Property Owners Trained to Fight Eminent Domain Abuse and Trinity River Uptown

Over 60 property owners attended a Castle Coalition workshop last week, voicing their concerns over Ft. Worth’s plan to seize businesses to redirect the Trinity River to form a lake and bypass channel for “flood control.”  Bureaucrats plan to sell the new waterfront property and transfer it to private hands for mixed-use development projects.  Local activists see right through this scheme.

Despite their many attempts to hide this reality from the public, the U.S. Army Corps of Engineers—the ones who will be implementing the “flood control project”—listed redevelopment as one of the project goals.  The plan states, “The primary objective of the plan was to preserve the environmental quality of the river while enhancing the quality of life in the surrounding community.  Modifications to the floodway levees to provide enhanced public access were another objective of this plan.” [1]

Local residents explained at the workshop that the very area politicians claim to have flood problems has never flooded.  So why should they hand over their cherished properties, if the only true purpose is private development?

Christina Walsh, IJ’s director of activism and coalitions, spoke at the workshop, explaining the importance of grassroots activism.  She trained property owners how to become effective spokesmen against eminent domain, how to form coalitions, and the importance of working with the media.

Matt Miller, executive director of IJ’s Texas Chapter, educated attendees on eminent domain laws in Texas.  Texas earned a B- in the Castle Coalition’s 50 State Report Card.  Miller explained that Proposition 11, passed by voters in 2009, still leaves loopholes for politicians to abuse.

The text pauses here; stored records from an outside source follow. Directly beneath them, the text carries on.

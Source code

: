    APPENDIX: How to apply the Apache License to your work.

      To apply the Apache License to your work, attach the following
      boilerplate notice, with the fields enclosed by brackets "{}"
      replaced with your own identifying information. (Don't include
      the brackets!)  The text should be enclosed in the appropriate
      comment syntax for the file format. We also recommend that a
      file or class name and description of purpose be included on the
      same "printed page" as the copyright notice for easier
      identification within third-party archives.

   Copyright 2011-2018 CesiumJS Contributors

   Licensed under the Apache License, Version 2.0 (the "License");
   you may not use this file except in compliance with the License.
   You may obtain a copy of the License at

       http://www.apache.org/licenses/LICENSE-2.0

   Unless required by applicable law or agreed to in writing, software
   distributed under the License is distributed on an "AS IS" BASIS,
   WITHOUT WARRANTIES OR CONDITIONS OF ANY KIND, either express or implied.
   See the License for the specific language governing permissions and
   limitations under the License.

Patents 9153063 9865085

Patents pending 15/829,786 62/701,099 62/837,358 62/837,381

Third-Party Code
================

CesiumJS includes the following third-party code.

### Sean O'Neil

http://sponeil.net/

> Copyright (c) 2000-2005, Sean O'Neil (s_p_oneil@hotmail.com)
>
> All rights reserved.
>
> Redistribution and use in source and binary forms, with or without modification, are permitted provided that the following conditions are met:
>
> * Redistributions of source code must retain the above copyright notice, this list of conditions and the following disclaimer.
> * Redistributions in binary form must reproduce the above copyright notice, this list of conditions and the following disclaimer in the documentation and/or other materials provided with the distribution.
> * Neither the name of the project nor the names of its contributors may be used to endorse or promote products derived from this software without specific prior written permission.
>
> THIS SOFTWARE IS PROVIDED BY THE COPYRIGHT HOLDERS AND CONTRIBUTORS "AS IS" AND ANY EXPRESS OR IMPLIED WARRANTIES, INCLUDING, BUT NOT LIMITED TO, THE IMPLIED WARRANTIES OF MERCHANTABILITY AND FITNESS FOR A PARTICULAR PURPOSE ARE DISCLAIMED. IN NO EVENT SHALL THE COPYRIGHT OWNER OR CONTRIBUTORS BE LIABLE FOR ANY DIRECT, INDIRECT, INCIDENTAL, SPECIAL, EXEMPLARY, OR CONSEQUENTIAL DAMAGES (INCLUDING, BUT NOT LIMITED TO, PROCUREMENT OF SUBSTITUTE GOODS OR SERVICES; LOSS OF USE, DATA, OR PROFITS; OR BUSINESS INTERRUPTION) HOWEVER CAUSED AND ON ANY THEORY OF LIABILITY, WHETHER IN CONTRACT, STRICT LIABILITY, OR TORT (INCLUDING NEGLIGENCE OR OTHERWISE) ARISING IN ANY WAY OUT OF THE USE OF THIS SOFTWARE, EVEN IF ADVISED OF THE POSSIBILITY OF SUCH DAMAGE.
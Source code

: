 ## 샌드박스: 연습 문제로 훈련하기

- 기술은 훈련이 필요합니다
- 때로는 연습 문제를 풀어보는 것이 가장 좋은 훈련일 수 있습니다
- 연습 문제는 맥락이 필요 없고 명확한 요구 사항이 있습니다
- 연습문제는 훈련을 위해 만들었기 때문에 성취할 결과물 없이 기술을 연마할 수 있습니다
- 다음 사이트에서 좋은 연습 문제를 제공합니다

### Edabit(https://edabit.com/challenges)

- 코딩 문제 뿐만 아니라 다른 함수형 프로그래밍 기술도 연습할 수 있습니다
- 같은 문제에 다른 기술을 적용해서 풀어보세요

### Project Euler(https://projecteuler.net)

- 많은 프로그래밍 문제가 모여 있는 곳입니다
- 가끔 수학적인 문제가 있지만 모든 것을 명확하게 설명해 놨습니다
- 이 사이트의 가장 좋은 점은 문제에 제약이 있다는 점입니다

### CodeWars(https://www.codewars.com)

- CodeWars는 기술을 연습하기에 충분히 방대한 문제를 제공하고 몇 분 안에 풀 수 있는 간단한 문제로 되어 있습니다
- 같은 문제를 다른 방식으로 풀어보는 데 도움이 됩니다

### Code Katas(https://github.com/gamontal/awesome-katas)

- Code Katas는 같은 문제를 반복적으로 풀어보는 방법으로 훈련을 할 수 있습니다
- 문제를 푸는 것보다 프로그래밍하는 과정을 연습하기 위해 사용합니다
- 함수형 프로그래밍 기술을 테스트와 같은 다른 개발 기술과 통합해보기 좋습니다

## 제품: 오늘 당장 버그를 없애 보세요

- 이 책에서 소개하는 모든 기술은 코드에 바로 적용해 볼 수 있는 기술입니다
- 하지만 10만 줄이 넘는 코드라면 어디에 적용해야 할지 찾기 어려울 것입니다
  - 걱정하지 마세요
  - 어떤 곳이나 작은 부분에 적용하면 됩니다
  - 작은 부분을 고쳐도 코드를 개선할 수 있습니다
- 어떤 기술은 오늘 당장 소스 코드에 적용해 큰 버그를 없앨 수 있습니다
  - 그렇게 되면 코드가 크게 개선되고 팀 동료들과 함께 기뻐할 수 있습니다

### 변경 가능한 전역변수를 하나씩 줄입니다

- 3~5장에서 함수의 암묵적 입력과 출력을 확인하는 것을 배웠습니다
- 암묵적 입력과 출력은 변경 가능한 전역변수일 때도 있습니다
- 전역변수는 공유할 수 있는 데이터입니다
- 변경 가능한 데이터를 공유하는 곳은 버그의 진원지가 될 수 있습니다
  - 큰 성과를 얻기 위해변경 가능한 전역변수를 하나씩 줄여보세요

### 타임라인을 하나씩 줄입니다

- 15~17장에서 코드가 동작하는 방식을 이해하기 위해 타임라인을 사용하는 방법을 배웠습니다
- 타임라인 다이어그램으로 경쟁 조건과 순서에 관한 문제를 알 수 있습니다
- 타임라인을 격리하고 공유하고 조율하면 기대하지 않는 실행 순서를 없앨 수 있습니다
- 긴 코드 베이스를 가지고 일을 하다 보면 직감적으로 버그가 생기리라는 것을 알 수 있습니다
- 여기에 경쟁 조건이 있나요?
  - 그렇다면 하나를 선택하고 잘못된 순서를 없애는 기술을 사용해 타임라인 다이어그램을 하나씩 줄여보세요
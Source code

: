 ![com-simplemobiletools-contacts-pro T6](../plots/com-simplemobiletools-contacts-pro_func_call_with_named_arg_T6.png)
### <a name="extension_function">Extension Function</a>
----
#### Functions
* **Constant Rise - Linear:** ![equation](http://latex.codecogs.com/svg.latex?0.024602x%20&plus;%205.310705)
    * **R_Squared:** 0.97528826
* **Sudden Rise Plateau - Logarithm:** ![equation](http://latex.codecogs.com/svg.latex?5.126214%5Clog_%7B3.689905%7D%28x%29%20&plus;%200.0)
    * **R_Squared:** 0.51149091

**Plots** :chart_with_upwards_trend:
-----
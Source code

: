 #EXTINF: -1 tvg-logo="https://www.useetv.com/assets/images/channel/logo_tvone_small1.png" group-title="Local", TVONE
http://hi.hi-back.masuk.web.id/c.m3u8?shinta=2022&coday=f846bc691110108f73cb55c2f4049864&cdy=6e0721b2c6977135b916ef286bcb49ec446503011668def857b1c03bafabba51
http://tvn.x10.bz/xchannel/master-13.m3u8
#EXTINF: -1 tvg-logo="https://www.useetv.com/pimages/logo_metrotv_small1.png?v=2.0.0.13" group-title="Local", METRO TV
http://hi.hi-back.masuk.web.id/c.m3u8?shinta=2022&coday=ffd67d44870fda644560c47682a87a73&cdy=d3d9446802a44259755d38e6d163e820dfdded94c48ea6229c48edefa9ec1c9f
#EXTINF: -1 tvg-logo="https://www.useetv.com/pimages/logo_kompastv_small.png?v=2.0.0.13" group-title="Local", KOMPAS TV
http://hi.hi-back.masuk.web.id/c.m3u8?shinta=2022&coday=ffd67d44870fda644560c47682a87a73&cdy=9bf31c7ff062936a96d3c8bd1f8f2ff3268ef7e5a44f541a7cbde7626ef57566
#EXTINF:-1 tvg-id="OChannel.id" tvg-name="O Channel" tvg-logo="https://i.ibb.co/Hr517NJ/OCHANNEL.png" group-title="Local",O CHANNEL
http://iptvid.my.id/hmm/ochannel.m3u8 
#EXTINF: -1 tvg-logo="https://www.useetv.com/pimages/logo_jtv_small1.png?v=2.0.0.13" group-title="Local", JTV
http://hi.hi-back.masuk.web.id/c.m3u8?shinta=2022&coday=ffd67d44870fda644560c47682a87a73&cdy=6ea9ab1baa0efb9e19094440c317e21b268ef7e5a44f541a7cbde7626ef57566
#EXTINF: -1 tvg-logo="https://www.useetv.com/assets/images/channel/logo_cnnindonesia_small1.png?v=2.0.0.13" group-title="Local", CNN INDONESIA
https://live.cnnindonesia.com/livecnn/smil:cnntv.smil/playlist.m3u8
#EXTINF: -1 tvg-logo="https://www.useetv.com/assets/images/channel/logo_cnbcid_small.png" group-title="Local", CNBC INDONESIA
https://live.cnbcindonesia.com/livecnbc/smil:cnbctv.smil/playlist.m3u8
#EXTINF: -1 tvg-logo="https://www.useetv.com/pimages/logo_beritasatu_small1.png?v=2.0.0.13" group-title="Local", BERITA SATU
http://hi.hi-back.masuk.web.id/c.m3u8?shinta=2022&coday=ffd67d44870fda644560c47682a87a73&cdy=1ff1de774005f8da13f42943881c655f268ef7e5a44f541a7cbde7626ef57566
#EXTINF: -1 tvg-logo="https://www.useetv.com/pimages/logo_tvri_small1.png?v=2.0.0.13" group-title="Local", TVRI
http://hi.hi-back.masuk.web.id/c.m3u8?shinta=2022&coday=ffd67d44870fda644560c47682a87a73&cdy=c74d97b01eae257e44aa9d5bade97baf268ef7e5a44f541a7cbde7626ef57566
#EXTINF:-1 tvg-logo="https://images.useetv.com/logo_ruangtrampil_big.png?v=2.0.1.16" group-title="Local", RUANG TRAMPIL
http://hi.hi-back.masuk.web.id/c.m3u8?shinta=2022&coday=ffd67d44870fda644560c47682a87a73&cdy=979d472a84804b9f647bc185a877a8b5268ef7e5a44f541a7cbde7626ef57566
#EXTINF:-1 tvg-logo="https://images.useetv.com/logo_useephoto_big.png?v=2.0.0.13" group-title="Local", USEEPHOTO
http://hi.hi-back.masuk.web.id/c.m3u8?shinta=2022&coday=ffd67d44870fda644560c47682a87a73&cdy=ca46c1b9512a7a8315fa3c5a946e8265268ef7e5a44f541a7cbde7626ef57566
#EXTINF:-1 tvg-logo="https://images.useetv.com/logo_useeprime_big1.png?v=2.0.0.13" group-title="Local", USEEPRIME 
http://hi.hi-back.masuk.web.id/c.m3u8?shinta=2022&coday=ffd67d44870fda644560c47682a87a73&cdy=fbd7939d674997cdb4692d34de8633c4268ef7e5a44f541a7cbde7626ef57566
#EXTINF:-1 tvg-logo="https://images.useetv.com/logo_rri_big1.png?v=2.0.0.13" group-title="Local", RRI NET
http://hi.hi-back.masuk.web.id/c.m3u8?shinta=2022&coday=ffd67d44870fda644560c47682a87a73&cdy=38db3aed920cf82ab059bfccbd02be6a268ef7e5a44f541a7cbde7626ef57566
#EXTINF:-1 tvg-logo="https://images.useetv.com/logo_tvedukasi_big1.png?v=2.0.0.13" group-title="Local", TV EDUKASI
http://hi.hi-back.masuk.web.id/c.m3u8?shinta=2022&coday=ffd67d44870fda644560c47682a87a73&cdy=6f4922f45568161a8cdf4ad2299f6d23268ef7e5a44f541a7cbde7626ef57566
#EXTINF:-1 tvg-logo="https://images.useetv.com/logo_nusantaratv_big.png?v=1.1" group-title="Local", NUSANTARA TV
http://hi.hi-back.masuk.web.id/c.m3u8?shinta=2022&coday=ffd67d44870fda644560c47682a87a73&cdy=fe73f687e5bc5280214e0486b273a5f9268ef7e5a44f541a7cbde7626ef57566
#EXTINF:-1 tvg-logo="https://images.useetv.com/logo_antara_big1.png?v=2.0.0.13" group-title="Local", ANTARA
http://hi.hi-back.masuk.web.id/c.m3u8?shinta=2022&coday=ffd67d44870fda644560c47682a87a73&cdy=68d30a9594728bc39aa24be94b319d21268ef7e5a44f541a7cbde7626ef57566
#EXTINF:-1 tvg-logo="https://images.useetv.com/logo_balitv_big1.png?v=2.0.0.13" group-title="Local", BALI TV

Several community leaders also attended the workshop, including Bob Lukeman.  He has been fighting the Trinity River Uptown project since its inception.  Not only has he outlined his reasons for opposition, but he has voluntarily developed maps and an alternative plan for “flood control” in Ft. Worth—a plan that does not involve eminent domain.  His website,, details his thoughtful proposal.  

Now that local activists have the tools to fight eminent domain abuse, Ft. Worth bureaucrats should be shaking in their boots. Keep checking the Castle Coalition for updates on this exciting fight for property rights! 


[1]  Final Supplement No. 1 to the Final Environmental Impact Statement, FSEIS_FortWorthCentralCity.pdf, at 23.